-- EXERCISE --
When you return the data, keep every line exactly as it is and leave out the pictures.

-- AVAILABLE RECORDS --

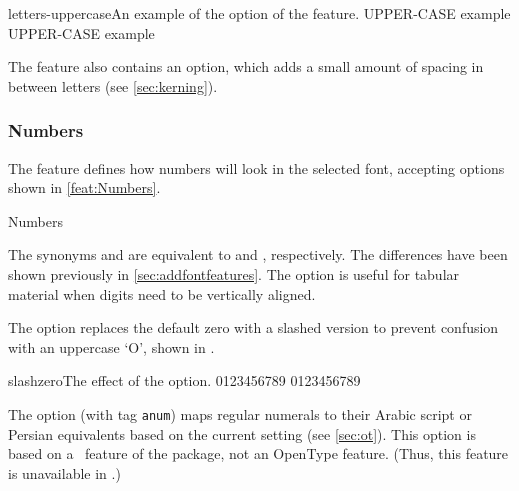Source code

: \documentclass[a4paper]{l3doc}
\begin{document}
\begin{Lexample}{letters-uppercase}{An example of the  option of the  feature.}
   UPPER-CASE example \\
   UPPER-CASE example
\end{Lexample}

The  feature also contains an  option,
which adds a small amount of spacing in between letters (see \vref{sec:kerning}).

\subsubsection{Numbers}

The  feature defines how numbers will look in the
selected font, accepting options shown in \ref{feat:Numbers}.

\begin{features}{Numbers}
\end{features}

The synonyms
 and  are equivalent to  and
, respectively.
The differences have been shown previously
in \vref{sec:addfontfeatures}.
The  option is useful for tabular material when digits need
to be vertically aligned.

The  option
replaces the default zero with a slashed version to prevent
confusion with an uppercase `O', shown in .

\begin{Lexample}{slashzero}{The effect of the  option.}
   0123456789
   0123456789
\end{Lexample}

The  option (with tag \verb|anum|) maps regular numerals to their Arabic script or Persian equivalents
based on the current  setting (see \vref{sec:ot}).
This option is based on a \LuaTeX\ feature of the  package,
not an OpenType feature. (Thus, this feature is unavailable in \XeTeX.)
\end{document}
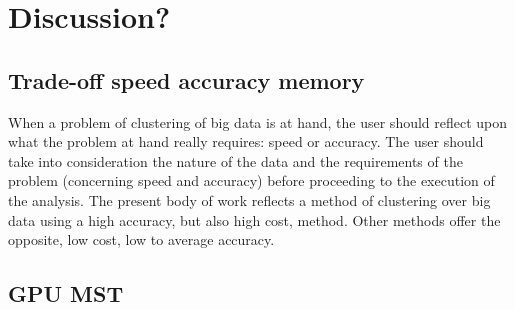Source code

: \documentclass[10pt,a4paper,twoside]{report}
\begin{document}
\printglossary
\cleardoublepage

%
\setcounter{page}{1}









\chapter{Discussion?}
\label{chapter:discussion}


\section{Trade-off speed accuracy memory}

When a problem of clustering of big data is at hand, the user should reflect upon what the problem at hand really requires: speed or accuracy. The user should take into consideration the nature of the data and the requirements of the problem (concerning speed and accuracy) before proceeding to the execution of the analysis. The present body of work reflects a method of clustering over big data using a high accuracy, but also high cost, method. Other methods offer the opposite, low cost, low to average accuracy. 

\section{GPU MST}
\end{document}
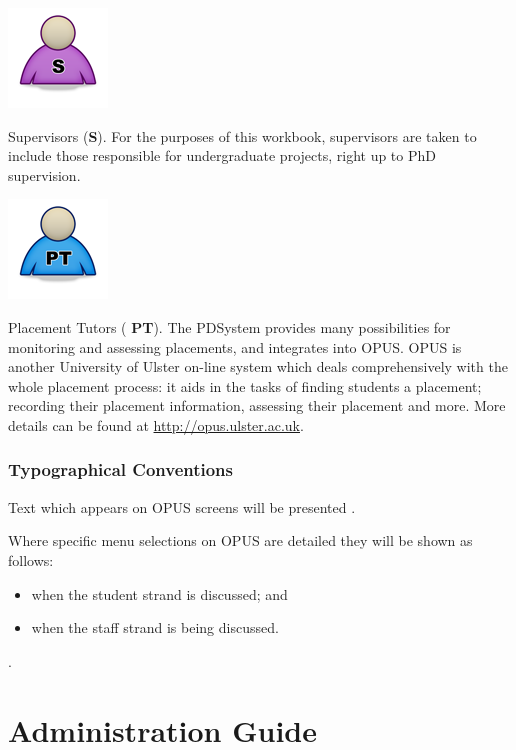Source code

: \documentclass[12 pt]{book}
\begin{document}
\parbox{2 cm}{\includegraphics{png/icon_s.png}}
\parbox{9 cm}{Supervisors ({\bfseries S}). For the purposes
of this workbook, supervisors are taken to include those
responsible for undergraduate projects, right up to PhD
supervision.}
\medskip

\parbox{2 cm}{\includegraphics{png/icon_pt.png}}
\parbox{9 cm}{Placement Tutors ({\bfseries 
PT}). The PDSystem provides many possibilities for
monitoring and assessing placements, and integrates into
OPUS. OPUS is another University of Ulster on-line system
which deals comprehensively with the whole
placement process: it aids in the tasks of finding students
a placement; recording their placement information,
assessing their placement and more. More details can
be found at \url{http://opus.ulster.ac.uk}.}

\section{Typographical Conventions}

Text which appears on OPUS screens will be
presented .

Where specific menu selections on OPUS are detailed they will
be shown as follows: 
\begin{itemize}
\item {} when the student strand is discussed; and
\item {} when the staff strand is being discussed.
\end{itemize}

.

\part{Administration Guide}
\end{document}
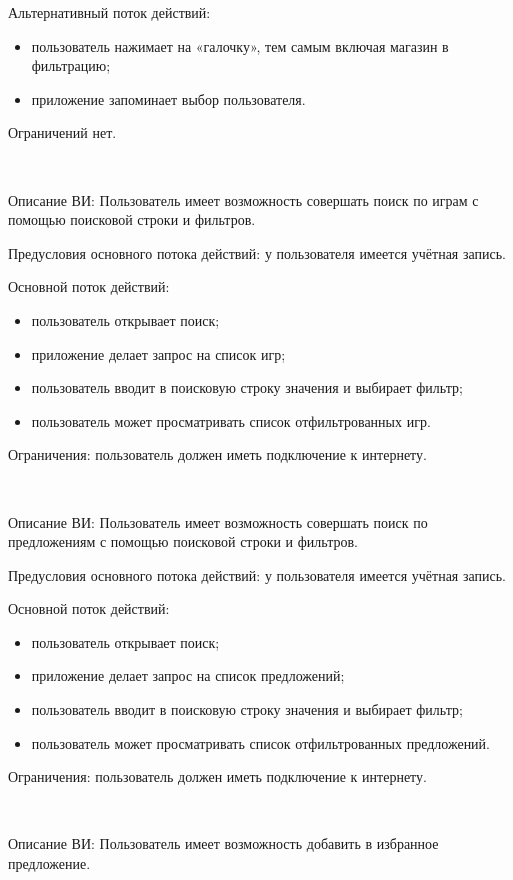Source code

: Альтернативный поток действий:
\begin{itemize}
   \item пользователь нажимает на «галочку», тем самым включая магазин в фильтрацию;
   \item приложение запоминает выбор пользователя.
\end{itemize}
 
Ограничений нет.

~\par
\label{use:searchgames}
Описание ВИ: Пользователь имеет возможность совершать поиск по играм с помощью поисковой строки и фильтров.
 
Предусловия основного потока действий: у пользователя имеется учётная запись.
 
Основной поток действий:
\begin{itemize}
   \item пользователь открывает поиск;
   \item приложение делает запрос на список игр;
   \item пользователь вводит в поисковую строку значения и выбирает фильтр;
   \item пользователь может просматривать список отфильтрованных игр.
\end{itemize}
 
Ограничения: пользователь должен иметь подключение к интернету.

~\par
\label{use:searchdeals}
Описание ВИ: Пользователь имеет возможность совершать поиск по предложениям с помощью поисковой строки и фильтров.
 
Предусловия основного потока действий: у пользователя имеется учётная запись.
 
Основной поток действий:
\begin{itemize}
   \item пользователь открывает поиск;
   \item приложение делает запрос на список предложений;
   \item пользователь вводит в поисковую строку значения и выбирает фильтр;
   \item пользователь может просматривать список отфильтрованных предложений.
\end{itemize}
 
Ограничения: пользователь должен иметь подключение к интернету.

~\par
\label{use:favoritedeals}
Описание ВИ: Пользователь имеет возможность добавить в избранное предложение.
 
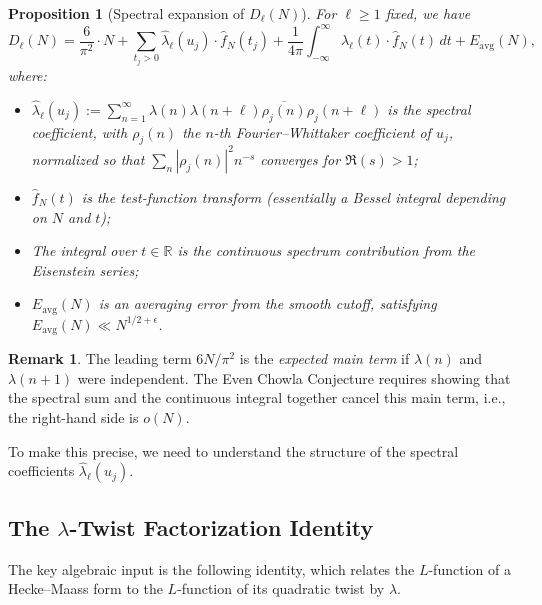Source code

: \documentclass[11pt,a4paper]{article}
\theoremstyle{plain}
\newtheorem{proposition}[theorem]{Proposition}
\theoremstyle{definition}
\newtheorem{remark}[theorem]{Remark}
\newcommand{\RR}{\mathbb{R}}
\begin{document}
\begin{proposition}[Spectral expansion of $D_\ell(N)$]
\label{prop:spectral-expansion}
For $\ell \geq 1$ fixed, we have
\begin{equation}
\label{eq:spectral-expansion}
D_\ell(N) = \frac{6}{\pi^2} \cdot N + \sum_{t_j > 0} \hat{\lambda}_\ell(u_j) \cdot \hat{f}_N(t_j) + \frac{1}{4\pi} \int_{-\infty}^{\infty} \hat{\lambda}_\ell(t) \cdot \hat{f}_N(t) \, dt + E_{\mathrm{avg}}(N),
\end{equation}
where:
\begin{itemize}
\item $\hat{\lambda}_\ell(u_j) := \sum_{n=1}^\infty \lambda(n) \lambda(n+\ell) \overline{\rho_j(n)} \rho_j(n+\ell)$ is the \emph{spectral coefficient}, with $\rho_j(n)$ the $n$-th Fourier--Whittaker coefficient of $u_j$, normalized so that $\sum_n |\rho_j(n)|^2 n^{-s}$ converges for $\Re(s) > 1$;
\item $\hat{f}_N(t)$ is the \emph{test-function transform} (essentially a Bessel integral depending on $N$ and $t$);
\item The integral over $t \in \RR$ is the \emph{continuous spectrum contribution} from the Eisenstein series;
\item $E_{\mathrm{avg}}(N)$ is an averaging error from the smooth cutoff, satisfying $E_{\mathrm{avg}}(N) \ll N^{1/2+\epsilon}$.
\end{itemize}
\end{proposition}

\begin{remark}
The leading term $6N/\pi^2$ is the \emph{expected main term} if $\lambda(n)$ and $\lambda(n+1)$ were independent. The Even Chowla Conjecture requires showing that the spectral sum and the continuous integral together cancel this main term, i.e., the right-hand side is $o(N)$.
\end{remark}

To make this precise, we need to understand the structure of the spectral coefficients $\hat{\lambda}_\ell(u_j)$.

\subsection{The $\lambda$-Twist Factorization Identity}
\label{subsec:factorization}

The key algebraic input is the following identity, which relates the $L$-function of a Hecke--Maass form to the $L$-function of its quadratic twist by $\lambda$.
\end{document}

-- EXERCISE SOLUTION --
Source code

: \documentclass[a4paper]{l3doc}
\begin{document}
\begin{Lexample}{letters-uppercase}{An example of the  option of the  feature.}
   UPPER-CASE example \\
   UPPER-CASE example
\end{Lexample}

The  feature also contains an  option,
which adds a small amount of spacing in between letters (see \vref{sec:kerning}).

\subsubsection{Numbers}

The  feature defines how numbers will look in the
selected font, accepting options shown in \ref{feat:Numbers}.

\begin{features}{Numbers}
\end{features}

The synonyms
 and  are equivalent to  and
, respectively.
The differences have been shown previously
in \vref{sec:addfontfeatures}.
The  option is useful for tabular material when digits need
to be vertically aligned.

The  option
replaces the default zero with a slashed version to prevent
confusion with an uppercase `O', shown in .

\begin{Lexample}{slashzero}{The effect of the  option.}
   0123456789
   0123456789
\end{Lexample}

The  option (with tag \verb|anum|) maps regular numerals to their Arabic script or Persian equivalents
based on the current  setting (see \vref{sec:ot}).
This option is based on a \LuaTeX\ feature of the  package,
not an OpenType feature. (Thus, this feature is unavailable in \XeTeX.)
\end{document}
Source code

: \documentclass[10pt,a4paper,twoside]{report}
\begin{document}
\printglossary
\cleardoublepage

%
\setcounter{page}{1}









\chapter{Discussion?}
\label{chapter:discussion}


\section{Trade-off speed accuracy memory}

When a problem of clustering of big data is at hand, the user should reflect upon what the problem at hand really requires: speed or accuracy. The user should take into consideration the nature of the data and the requirements of the problem (concerning speed and accuracy) before proceeding to the execution of the analysis. The present body of work reflects a method of clustering over big data using a high accuracy, but also high cost, method. Other methods offer the opposite, low cost, low to average accuracy. 

\section{GPU MST}
\end{document}
Source code

: \documentclass[12 pt]{book}
\begin{document}
\parbox{2 cm}{\includegraphics{png/icon_s.png}}
\parbox{9 cm}{Supervisors ({\bfseries S}). For the purposes
of this workbook, supervisors are taken to include those
responsible for undergraduate projects, right up to PhD
supervision.}
\medskip

\parbox{2 cm}{\includegraphics{png/icon_pt.png}}
\parbox{9 cm}{Placement Tutors ({\bfseries 
PT}). The PDSystem provides many possibilities for
monitoring and assessing placements, and integrates into
OPUS. OPUS is another University of Ulster on-line system
which deals comprehensively with the whole
placement process: it aids in the tasks of finding students
a placement; recording their placement information,
assessing their placement and more. More details can
be found at \url{http://opus.ulster.ac.uk}.}

\section{Typographical Conventions}

Text which appears on OPUS screens will be
presented .

Where specific menu selections on OPUS are detailed they will
be shown as follows: 
\begin{itemize}
\item {} when the student strand is discussed; and
\item {} when the staff strand is being discussed.
\end{itemize}

.

\part{Administration Guide}
\end{document}
Source code

: Альтернативный поток действий:
\begin{itemize}
   \item пользователь нажимает на «галочку», тем самым включая магазин в фильтрацию;
   \item приложение запоминает выбор пользователя.
\end{itemize}
 
Ограничений нет.

~\par
\label{use:searchgames}
Описание ВИ: Пользователь имеет возможность совершать поиск по играм с помощью поисковой строки и фильтров.
 
Предусловия основного потока действий: у пользователя имеется учётная запись.
 
Основной поток действий:
\begin{itemize}
   \item пользователь открывает поиск;
   \item приложение делает запрос на список игр;
   \item пользователь вводит в поисковую строку значения и выбирает фильтр;
   \item пользователь может просматривать список отфильтрованных игр.
\end{itemize}
 
Ограничения: пользователь должен иметь подключение к интернету.

~\par
\label{use:searchdeals}
Описание ВИ: Пользователь имеет возможность совершать поиск по предложениям с помощью поисковой строки и фильтров.
 
Предусловия основного потока действий: у пользователя имеется учётная запись.
 
Основной поток действий:
\begin{itemize}
   \item пользователь открывает поиск;
   \item приложение делает запрос на список предложений;
   \item пользователь вводит в поисковую строку значения и выбирает фильтр;
   \item пользователь может просматривать список отфильтрованных предложений.
\end{itemize}
 
Ограничения: пользователь должен иметь подключение к интернету.

~\par
\label{use:favoritedeals}
Описание ВИ: Пользователь имеет возможность добавить в избранное предложение.
 
Source code

: \documentclass[11pt,a4paper]{article}
\theoremstyle{plain}
\newtheorem{proposition}[theorem]{Proposition}
\theoremstyle{definition}
\newtheorem{remark}[theorem]{Remark}
\newcommand{\RR}{\mathbb{R}}
\begin{document}
\begin{proposition}[Spectral expansion of $D_\ell(N)$]
\label{prop:spectral-expansion}
For $\ell \geq 1$ fixed, we have
\begin{equation}
\label{eq:spectral-expansion}
D_\ell(N) = \frac{6}{\pi^2} \cdot N + \sum_{t_j > 0} \hat{\lambda}_\ell(u_j) \cdot \hat{f}_N(t_j) + \frac{1}{4\pi} \int_{-\infty}^{\infty} \hat{\lambda}_\ell(t) \cdot \hat{f}_N(t) \, dt + E_{\mathrm{avg}}(N),
\end{equation}
where:
\begin{itemize}
\item $\hat{\lambda}_\ell(u_j) := \sum_{n=1}^\infty \lambda(n) \lambda(n+\ell) \overline{\rho_j(n)} \rho_j(n+\ell)$ is the \emph{spectral coefficient}, with $\rho_j(n)$ the $n$-th Fourier--Whittaker coefficient of $u_j$, normalized so that $\sum_n |\rho_j(n)|^2 n^{-s}$ converges for $\Re(s) > 1$;
\item $\hat{f}_N(t)$ is the \emph{test-function transform} (essentially a Bessel integral depending on $N$ and $t$);
\item The integral over $t \in \RR$ is the \emph{continuous spectrum contribution} from the Eisenstein series;
\item $E_{\mathrm{avg}}(N)$ is an averaging error from the smooth cutoff, satisfying $E_{\mathrm{avg}}(N) \ll N^{1/2+\epsilon}$.
\end{itemize}
\end{proposition}

\begin{remark}
The leading term $6N/\pi^2$ is the \emph{expected main term} if $\lambda(n)$ and $\lambda(n+1)$ were independent. The Even Chowla Conjecture requires showing that the spectral sum and the continuous integral together cancel this main term, i.e., the right-hand side is $o(N)$.
\end{remark}

To make this precise, we need to understand the structure of the spectral coefficients $\hat{\lambda}_\ell(u_j)$.

\subsection{The $\lambda$-Twist Factorization Identity}
\label{subsec:factorization}

The key algebraic input is the following identity, which relates the $L$-function of a Hecke--Maass form to the $L$-function of its quadratic twist by $\lambda$.
\end{document}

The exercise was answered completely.